Source data
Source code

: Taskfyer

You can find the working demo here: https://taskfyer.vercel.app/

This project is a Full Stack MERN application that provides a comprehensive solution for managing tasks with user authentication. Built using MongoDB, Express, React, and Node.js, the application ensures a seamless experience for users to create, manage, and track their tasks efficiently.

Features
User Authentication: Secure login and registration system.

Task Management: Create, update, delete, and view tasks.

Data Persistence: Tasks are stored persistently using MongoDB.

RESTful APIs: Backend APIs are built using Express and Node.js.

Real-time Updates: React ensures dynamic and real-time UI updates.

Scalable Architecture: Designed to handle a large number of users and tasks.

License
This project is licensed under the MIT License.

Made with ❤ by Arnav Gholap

▶ _Required action_
Set down only the line containing "RESTful APIs: Backend" and the lines after it through the end, exactly as they appear above.

▶ _Output for this task_
RESTful APIs: Backend APIs are built using Express and Node.js.

Real-time Updates: React ensures dynamic and real-time UI updates.

Scalable Architecture: Designed to handle a large number of users and tasks.

License
This project is licensed under the MIT License.

Made with ❤ by Arnav Gholap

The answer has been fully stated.